JOE BIDEN, PRESIDENTIAL CANDIDATE: Character is on the ballot this time around. The American character is on the ballot. Not what Donald Trump is spewing out -- the hate, the xenophobia, and the racism. That is not who we are as a nation. Everyone in this country is entitled to be treated with respect and dignity. Every single solitary person has to have in a position that we treat them with decency. It's about fundamental basic decency.

We in the United States of America can put up with -- we can overcome four years of Donald Trump. But eight years of Donald Trump will be an absolute disaster and fundamentally change this nation. We have to restore America's soul as I have said from the moment I announced.
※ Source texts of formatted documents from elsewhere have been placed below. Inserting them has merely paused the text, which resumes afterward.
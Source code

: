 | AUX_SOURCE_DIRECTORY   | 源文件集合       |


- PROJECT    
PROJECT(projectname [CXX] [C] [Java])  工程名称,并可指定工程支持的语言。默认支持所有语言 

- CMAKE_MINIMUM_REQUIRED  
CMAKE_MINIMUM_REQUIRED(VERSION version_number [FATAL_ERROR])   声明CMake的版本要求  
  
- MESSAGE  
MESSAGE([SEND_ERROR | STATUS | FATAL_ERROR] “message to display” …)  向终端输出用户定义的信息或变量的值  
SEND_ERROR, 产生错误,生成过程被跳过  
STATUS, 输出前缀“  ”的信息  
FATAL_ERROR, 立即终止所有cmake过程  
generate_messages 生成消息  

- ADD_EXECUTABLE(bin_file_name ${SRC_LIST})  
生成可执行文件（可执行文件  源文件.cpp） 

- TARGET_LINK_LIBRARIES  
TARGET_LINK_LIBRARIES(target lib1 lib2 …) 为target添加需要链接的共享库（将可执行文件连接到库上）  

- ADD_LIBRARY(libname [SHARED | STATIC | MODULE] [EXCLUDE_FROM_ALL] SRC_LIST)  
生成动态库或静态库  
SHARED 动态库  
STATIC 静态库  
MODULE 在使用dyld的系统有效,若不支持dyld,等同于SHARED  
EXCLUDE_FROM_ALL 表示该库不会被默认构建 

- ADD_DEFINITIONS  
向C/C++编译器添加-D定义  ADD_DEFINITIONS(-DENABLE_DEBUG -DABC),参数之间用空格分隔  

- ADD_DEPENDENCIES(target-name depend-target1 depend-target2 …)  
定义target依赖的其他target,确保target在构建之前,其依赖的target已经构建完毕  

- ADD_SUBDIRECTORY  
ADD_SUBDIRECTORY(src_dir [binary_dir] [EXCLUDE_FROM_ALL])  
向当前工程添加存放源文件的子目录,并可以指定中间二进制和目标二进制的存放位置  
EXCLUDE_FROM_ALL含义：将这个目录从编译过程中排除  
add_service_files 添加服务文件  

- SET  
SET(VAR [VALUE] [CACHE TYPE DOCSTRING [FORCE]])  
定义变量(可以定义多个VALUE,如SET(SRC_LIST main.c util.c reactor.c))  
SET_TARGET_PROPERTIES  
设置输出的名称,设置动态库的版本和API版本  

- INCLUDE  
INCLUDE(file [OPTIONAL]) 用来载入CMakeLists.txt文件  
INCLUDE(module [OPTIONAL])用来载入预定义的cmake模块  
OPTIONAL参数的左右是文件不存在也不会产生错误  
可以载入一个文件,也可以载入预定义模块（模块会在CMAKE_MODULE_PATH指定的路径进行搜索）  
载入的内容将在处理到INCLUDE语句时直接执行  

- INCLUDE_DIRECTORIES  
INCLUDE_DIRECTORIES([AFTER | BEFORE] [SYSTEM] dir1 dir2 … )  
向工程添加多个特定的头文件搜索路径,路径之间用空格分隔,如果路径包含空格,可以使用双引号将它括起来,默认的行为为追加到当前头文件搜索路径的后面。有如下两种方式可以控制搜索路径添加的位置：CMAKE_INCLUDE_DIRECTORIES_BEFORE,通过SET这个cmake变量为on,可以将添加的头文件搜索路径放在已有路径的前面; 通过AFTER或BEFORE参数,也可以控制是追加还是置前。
It is in jeopardy under this president of the United States. We lead the world when we lead by example, not by our power.

We, in fact, have to regain the respect of the world in order to be able to change things. Ladies and gentlemen, we are in a position right now. We have to remember who we are. This is the United States of America. There's not a single thing beyond our capacity to do if we do it together. Let's go do it.

(END VIDEO CLIP)

CUOMO: Now, why play Biden? He's the frontrunner most of the time. Not in Iowa right now but overwhelmingly when you look at the polls most often. They say this is his best moment. Does that win?

BASH: Well, it is potentially because this is why Joe Biden has been steadily at the top. Nationally, I mean, it has gone, you know, there are -- other people have gone in and out. But he has been there.